--- Exercise material Enclosed Below ---

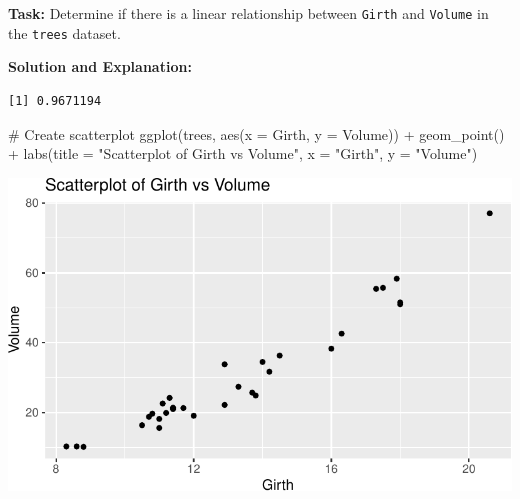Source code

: \documentclass[
  letterpaper,
  DIV=11,
  numbers=noendperiod]{scrreprt}
\newenvironment{Shaded}{\begin{snugshade}}{\end{snugshade}}
\newcommand{\AttributeTok}[1]{\textcolor[rgb]{0.40,0.45,0.13}{#1}}
\newcommand{\CommentTok}[1]{\textcolor[rgb]{0.37,0.37,0.37}{#1}}
\newcommand{\FunctionTok}[1]{\textcolor[rgb]{0.28,0.35,0.67}{#1}}
\newcommand{\NormalTok}[1]{\textcolor[rgb]{0.00,0.23,0.31}{#1}}
\newcommand{\OtherTok}[1]{\textcolor[rgb]{0.00,0.23,0.31}{#1}}
\newcommand{\SpecialCharTok}[1]{\textcolor[rgb]{0.37,0.37,0.37}{#1}}
\newcommand{\StringTok}[1]{\textcolor[rgb]{0.13,0.47,0.30}{#1}}
\begin{document}
\textbf{Task:} Determine if there is a linear relationship between
\texttt{Girth} and \texttt{Volume} in the \texttt{trees} dataset.

\textbf{Solution and Explanation:}

\begin{Shaded}
\end{Shaded}

\begin{verbatim}
[1] 0.9671194
\end{verbatim}

\begin{Shaded}
\begin{Highlighting}[]
\CommentTok{\# Create scatterplot}
\FunctionTok{ggplot}\NormalTok{(trees, }\FunctionTok{aes}\NormalTok{(}\AttributeTok{x =}\NormalTok{ Girth, }\AttributeTok{y =}\NormalTok{ Volume)) }\SpecialCharTok{+}
  \FunctionTok{geom\_point}\NormalTok{() }\SpecialCharTok{+}
  \FunctionTok{labs}\NormalTok{(}\AttributeTok{title =} \StringTok{"Scatterplot of Girth vs Volume"}\NormalTok{, }\AttributeTok{x =} \StringTok{"Girth"}\NormalTok{, }\AttributeTok{y =} \StringTok{"Volume"}\NormalTok{)}
\end{Highlighting}
\end{Shaded}

\includegraphics{Scatterplots_and_Correlation_files/figure-pdf/unnamed-chunk-13-1.pdf}
\end{document}
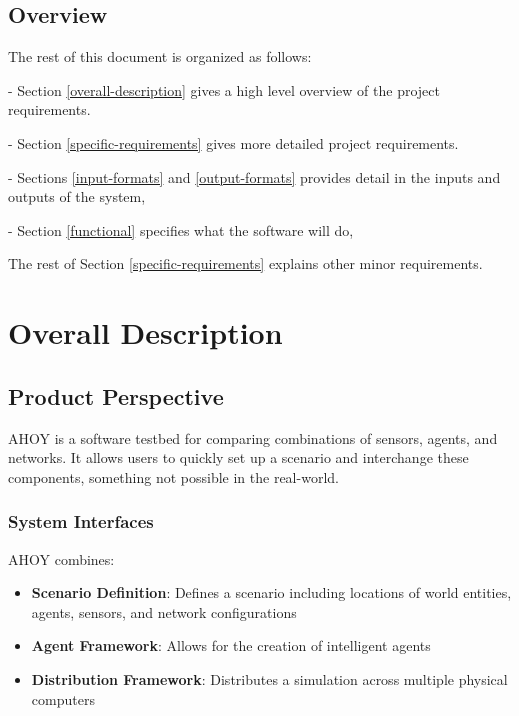 \documentclass[titlepage]{article}
\begin{document}

\subsection{Overview%
  \label{overview}%
}

The rest of this document is organized as follows: 
\begin{itemize*}
	\item[-]Section \ref{overall-description} gives a high level overview of the project requirements.  
	\item[-]Section \ref{specific-requirements} gives more detailed project requirements.  
	\item[-]Sections \ref{input-formats} and \ref{output-formats} provides detail in the inputs and outputs of the system, 
	\item[-]Section \ref{functional} specifies what the software will do, 
\end{itemize*}
The rest of Section \ref{specific-requirements} explains other minor requirements.


\section{Overall Description%
  \label{overall-description}%
}


\subsection{Product Perspective%
  \label{product-perspective}%
}

AHOY is a software testbed for comparing combinations of sensors, agents, and networks.  It allows users to quickly set up a scenario and interchange these components, something not possible in the real-world.


\subsubsection{System Interfaces%
  \label{system-interfaces}%
}

AHOY combines:
\begin{itemize}
    \item \textbf{Scenario Definition}: Defines a scenario including locations of world entities, agents, sensors, and network configurations
    \item \textbf{Agent Framework}: Allows for the creation of intelligent agents
    \item \textbf{Distribution Framework}: Distributes a simulation across multiple physical computers
\end{itemize}
\end{document}
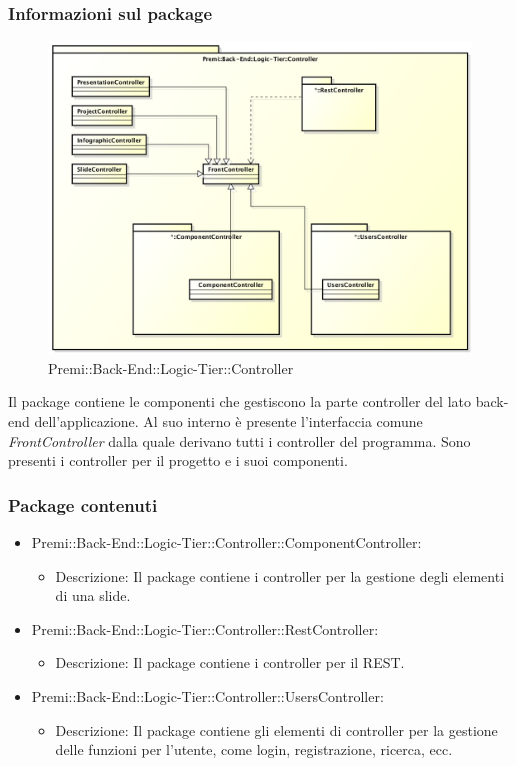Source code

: 	\subsubsection*{Informazioni sul package}
	\begin{figure}[h]
		\centering
		\includegraphics[width=0.9\linewidth]{img/back-end_logic-tier_controller}
		\caption[Premi::Back-End::Logic-Tier::Controller]{Premi::Back-End::Logic-Tier::Controller}
	\end{figure}
	Il package contiene le componenti che gestiscono la parte controller del lato back-end dell'applicazione. Al suo interno è presente l'interfaccia comune \textit{FrontController} dalla quale derivano tutti i controller del programma.
	Sono presenti i controller per il progetto e i suoi componenti.

	\subsubsection*{Package contenuti}
		\begin{itemize}
			\item Premi::Back-End::Logic-Tier::Controller::ComponentController:
			\begin{itemize}
				\item Descrizione: Il package contiene i controller per la gestione degli elementi di una slide.
			\end{itemize}
			
			\item Premi::Back-End::Logic-Tier::Controller::RestController:
			\begin{itemize}
				\item Descrizione: Il package contiene i controller per il REST.
			\end{itemize}
			
			\item Premi::Back-End::Logic-Tier::Controller::UsersController:
			\begin{itemize}
				\item Descrizione: Il package contiene gli elementi di controller per la gestione delle funzioni per l'utente, come login, registrazione, ricerca, ecc.
			\end{itemize}
		\end{itemize}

--- End of Enclosed Exercise material ---

Task requirements: Leave out the pictures, then copy all the remaining text in the records exactly.

Response area:
Source code

: \documentclass[
  letterpaper,
  DIV=11,
  numbers=noendperiod]{scrreprt}
\newenvironment{Shaded}{\begin{snugshade}}{\end{snugshade}}
\newcommand{\AttributeTok}[1]{\textcolor[rgb]{0.40,0.45,0.13}{#1}}
\newcommand{\CommentTok}[1]{\textcolor[rgb]{0.37,0.37,0.37}{#1}}
\newcommand{\FunctionTok}[1]{\textcolor[rgb]{0.28,0.35,0.67}{#1}}
\newcommand{\NormalTok}[1]{\textcolor[rgb]{0.00,0.23,0.31}{#1}}
\newcommand{\OtherTok}[1]{\textcolor[rgb]{0.00,0.23,0.31}{#1}}
\newcommand{\SpecialCharTok}[1]{\textcolor[rgb]{0.37,0.37,0.37}{#1}}
\newcommand{\StringTok}[1]{\textcolor[rgb]{0.13,0.47,0.30}{#1}}
\begin{document}
\textbf{Task:} Determine if there is a linear relationship between
\texttt{Girth} and \texttt{Volume} in the \texttt{trees} dataset.

\textbf{Solution and Explanation:}

\begin{Shaded}
\end{Shaded}

\begin{verbatim}
[1] 0.9671194
\end{verbatim}

\begin{Shaded}
\begin{Highlighting}[]
\CommentTok{\# Create scatterplot}
\FunctionTok{ggplot}\NormalTok{(trees, }\FunctionTok{aes}\NormalTok{(}\AttributeTok{x =}\NormalTok{ Girth, }\AttributeTok{y =}\NormalTok{ Volume)) }\SpecialCharTok{+}
  \FunctionTok{geom\_point}\NormalTok{() }\SpecialCharTok{+}
  \FunctionTok{labs}\NormalTok{(}\AttributeTok{title =} \StringTok{"Scatterplot of Girth vs Volume"}\NormalTok{, }\AttributeTok{x =} \StringTok{"Girth"}\NormalTok{, }\AttributeTok{y =} \StringTok{"Volume"}\NormalTok{)}
\end{Highlighting}
\end{Shaded}

\includegraphics{Scatterplots_and_Correlation_files/figure-pdf/unnamed-chunk-13-1.pdf}
\end{document}
 \documentclass[titlepage]{article}
\begin{document}

\subsection{Overview%
  \label{overview}%
}

The rest of this document is organized as follows: 
\begin{itemize*}
	\item[-]Section \ref{overall-description} gives a high level overview of the project requirements.  
	\item[-]Section \ref{specific-requirements} gives more detailed project requirements.  
	\item[-]Sections \ref{input-formats} and \ref{output-formats} provides detail in the inputs and outputs of the system, 
	\item[-]Section \ref{functional} specifies what the software will do, 
\end{itemize*}
The rest of Section \ref{specific-requirements} explains other minor requirements.


\section{Overall Description%
  \label{overall-description}%
}


\subsection{Product Perspective%
  \label{product-perspective}%
}

AHOY is a software testbed for comparing combinations of sensors, agents, and networks.  It allows users to quickly set up a scenario and interchange these components, something not possible in the real-world.


\subsubsection{System Interfaces%
  \label{system-interfaces}%
}

AHOY combines:
\begin{itemize}
    \item \textbf{Scenario Definition}: Defines a scenario including locations of world entities, agents, sensors, and network configurations
    \item \textbf{Agent Framework}: Allows for the creation of intelligent agents
    \item \textbf{Distribution Framework}: Distributes a simulation across multiple physical computers
\end{itemize}
\end{document}
Source code

: 	\subsubsection*{Informazioni sul package}
	\begin{figure}[h]
		\centering
		\includegraphics[width=0.9\linewidth]{img/back-end_logic-tier_controller}
		\caption[Premi::Back-End::Logic-Tier::Controller]{Premi::Back-End::Logic-Tier::Controller}
	\end{figure}
	Il package contiene le componenti che gestiscono la parte controller del lato back-end dell'applicazione. Al suo interno è presente l'interfaccia comune \textit{FrontController} dalla quale derivano tutti i controller del programma.
	Sono presenti i controller per il progetto e i suoi componenti.

	\subsubsection*{Package contenuti}
		\begin{itemize}
			\item Premi::Back-End::Logic-Tier::Controller::ComponentController:
			\begin{itemize}
				\item Descrizione: Il package contiene i controller per la gestione degli elementi di una slide.
			\end{itemize}
			
			\item Premi::Back-End::Logic-Tier::Controller::RestController:
			\begin{itemize}
				\item Descrizione: Il package contiene i controller per il REST.
			\end{itemize}
			
			\item Premi::Back-End::Logic-Tier::Controller::UsersController:
			\begin{itemize}
				\item Descrizione: Il package contiene gli elementi di controller per la gestione delle funzioni per l'utente, come login, registrazione, ricerca, ecc.
			\end{itemize}
		\end{itemize}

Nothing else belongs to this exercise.